Misturadas a esses conceitos, o pintor usou características da pintura neoclássica, da qual sua formação teve grande influência, para retratar os nativos de maneira idealizada, indica a dissertação.
“O indígena neoclássico é alguém forte, com algumas posturas de figuras ícones da história da arte, como o Leônidas de Jacques-Louis David (1748-1825). O nosso Camacã, retratado por Debret, tem essa postura de Leônidas com sua flecha. É algo para mostrar os nativos como pessoas que estão se civilizando nos moldes europeus”, diz Fabiane, se referindo a litogravuras como Hiiema Mongoyo: Homem Camacã Mongoyo.
Selvagens e civilizados
Nas litogravuras analisadas pela pesquisadora é possível perceber uma grande busca do pintor por demonstrar não só os nativos brasileiros, mas todo o Brasil, como território capaz de se tornar o que a Europa entendia por civilização naquele período.
“Durante toda a obra ele [Debret] usa uma dupla linguagem, ‘os índios selvagens’ e ‘civilizados’, então há esse binarismo. Normalmente o indígena dito selvagem está colocado dentro da natureza, no interior brasileiro, enquanto o ‘civilizado’ é aquele que está vestido e que usa utensílios próprios da cultura europeia.”

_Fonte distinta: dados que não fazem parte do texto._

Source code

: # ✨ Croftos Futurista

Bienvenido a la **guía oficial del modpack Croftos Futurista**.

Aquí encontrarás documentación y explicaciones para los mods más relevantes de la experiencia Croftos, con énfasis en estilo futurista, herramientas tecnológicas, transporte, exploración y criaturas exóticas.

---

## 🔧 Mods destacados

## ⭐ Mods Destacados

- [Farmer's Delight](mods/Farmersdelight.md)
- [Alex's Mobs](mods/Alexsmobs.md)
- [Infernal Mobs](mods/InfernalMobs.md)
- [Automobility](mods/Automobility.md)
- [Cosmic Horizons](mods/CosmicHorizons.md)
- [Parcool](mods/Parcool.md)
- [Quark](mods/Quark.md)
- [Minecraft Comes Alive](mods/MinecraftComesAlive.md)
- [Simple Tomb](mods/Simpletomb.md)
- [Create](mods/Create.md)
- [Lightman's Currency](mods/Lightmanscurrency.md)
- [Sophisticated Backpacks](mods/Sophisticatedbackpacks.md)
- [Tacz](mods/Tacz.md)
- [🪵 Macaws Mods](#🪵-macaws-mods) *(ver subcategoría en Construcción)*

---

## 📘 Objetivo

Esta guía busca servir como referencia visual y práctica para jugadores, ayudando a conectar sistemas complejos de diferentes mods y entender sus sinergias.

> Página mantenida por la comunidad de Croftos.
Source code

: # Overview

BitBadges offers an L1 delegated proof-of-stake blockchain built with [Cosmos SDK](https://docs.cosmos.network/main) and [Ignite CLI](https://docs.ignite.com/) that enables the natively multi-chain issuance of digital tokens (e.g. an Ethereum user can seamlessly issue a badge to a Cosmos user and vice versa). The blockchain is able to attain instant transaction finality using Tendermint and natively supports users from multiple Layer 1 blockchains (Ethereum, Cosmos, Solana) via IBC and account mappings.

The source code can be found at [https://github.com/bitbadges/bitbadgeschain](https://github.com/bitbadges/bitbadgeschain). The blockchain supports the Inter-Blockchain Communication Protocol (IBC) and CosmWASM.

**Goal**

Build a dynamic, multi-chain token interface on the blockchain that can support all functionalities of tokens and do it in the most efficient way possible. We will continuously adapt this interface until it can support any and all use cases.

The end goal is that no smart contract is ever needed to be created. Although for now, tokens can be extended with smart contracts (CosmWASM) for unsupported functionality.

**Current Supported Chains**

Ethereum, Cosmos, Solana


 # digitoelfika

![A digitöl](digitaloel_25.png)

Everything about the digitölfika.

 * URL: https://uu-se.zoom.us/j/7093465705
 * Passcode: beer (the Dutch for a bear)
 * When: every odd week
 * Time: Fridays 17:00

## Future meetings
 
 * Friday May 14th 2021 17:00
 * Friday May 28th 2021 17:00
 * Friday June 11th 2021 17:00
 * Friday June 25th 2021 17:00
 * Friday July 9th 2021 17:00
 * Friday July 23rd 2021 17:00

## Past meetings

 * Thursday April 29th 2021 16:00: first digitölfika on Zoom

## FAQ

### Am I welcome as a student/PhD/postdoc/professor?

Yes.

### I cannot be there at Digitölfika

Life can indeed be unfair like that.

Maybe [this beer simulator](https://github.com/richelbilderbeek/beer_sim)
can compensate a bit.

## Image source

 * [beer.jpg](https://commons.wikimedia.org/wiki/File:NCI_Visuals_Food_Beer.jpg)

Fabiane destaca que esse tipo de representação dos nativos também indica uma hierarquia, sendo aquele com hábitos europeus considerado superior. “O chamado ‘índio selvagem’ [na obra] tem uma oca muito simples, até chegar àquele que tem uma habitação parecida com a do colono, com janelas e portas, que seria o ‘civilizado’”, descreve.
Mesmo com o olhar eurocêntrico sobre outros povos, típico do período colonial, a autora interpreta algumas litogravuras de Debret como uma forma de demonstrar incômodos do pintor com a realidade brasileira. Imagens sobre os nativos indicam essa ideia, segundo a pesquisadora, quando o pintor registra crianças e mulheres indígenas sendo aprisionadas, como na litogravura Soldados índios da província de Curitiba, escoltando índios prisioneiros.
O sentimento pode ser interpretado também no tomo II da obra, no qual estão reunidas as litogravuras de Debret sobre os negros escravizados.
“Quando você representa um escravizado sendo açoitado, mesmo dentro de uma obra de arte que tem visão estética, aquilo de uma certa forma tem que incomodar. Se não o incomodasse, Debret não teria colocado o escravizado praticamente nu sendo açoitado”, disse Fabiane sobre a litogravura Execução de castigo para fuga.
A pesquisadora e a pesquisa
Fabiane Bicalho é formada em Letras pela Faculdade de Filosofia, Letras e Ciências Humanas (FFLCH) da USP e pesquisadora da arte brasileira do século XIX. Sua dissertação de mestrado foi feita, além da obra Viagem pitoresca e histórica ao Brasil, especialmente com uso de arquivos digitalizados por bibliotecas francesas.
“Pude achar várias coisas sobre o Debret, inclusive as litogravuras que estão digitalizadas. Infelizmente, a pandemia não deixou que eu fosse até as originais lá no Museu Castro Maia, onde elas estão no Rio de Janeiro”, comentou.
A pesquisadora também buscou conhecer mais sobre quem foi o pintor que participou da Revolução Francesa e retratou Napoleão Bonaparte (1769-1821). “Eu tinha que conhecer o Debret, o que ele pensava, a formação artística e humana. Ele viveu no meio da Revolução Francesa, foi pintor de Napoleão, foi discípulo de Jacques-Louis David, primeiro grande propagandista de um político como Bonaparte. Tudo isso tem que fazer parte da pesquisa.”
A dissertação será defendida, isto é, apresentada a uma banca avaliadora, no primeiro semestre de 2022.
Esta matéria faz parte da série Pesquisas em Andamento, desenvolvida pelo Ciclo22, sobre teses e dissertações da USP que serão defendidas por seus pesquisadores.